(Dataset entries)
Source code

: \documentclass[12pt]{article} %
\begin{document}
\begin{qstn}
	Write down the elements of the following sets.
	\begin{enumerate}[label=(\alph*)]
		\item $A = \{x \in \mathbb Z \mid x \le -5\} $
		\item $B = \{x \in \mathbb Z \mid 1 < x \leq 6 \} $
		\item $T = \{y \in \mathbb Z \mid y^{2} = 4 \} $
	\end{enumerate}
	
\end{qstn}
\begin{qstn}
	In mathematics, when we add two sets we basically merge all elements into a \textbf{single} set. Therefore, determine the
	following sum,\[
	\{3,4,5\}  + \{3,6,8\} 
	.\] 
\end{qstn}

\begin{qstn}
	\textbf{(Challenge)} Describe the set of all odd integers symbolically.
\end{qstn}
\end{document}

> [What this task involves]: Go through the entries and filter for lines holding the word "mathbb"; copy each match.

> [Response for this exercise]:
		\item $A = \{x \in \mathbb Z \mid x \le -5\} $
		\item $B = \{x \in \mathbb Z \mid 1 < x \leq 6 \} $
		\item $T = \{y \in \mathbb Z \mid y^{2} = 4 \} $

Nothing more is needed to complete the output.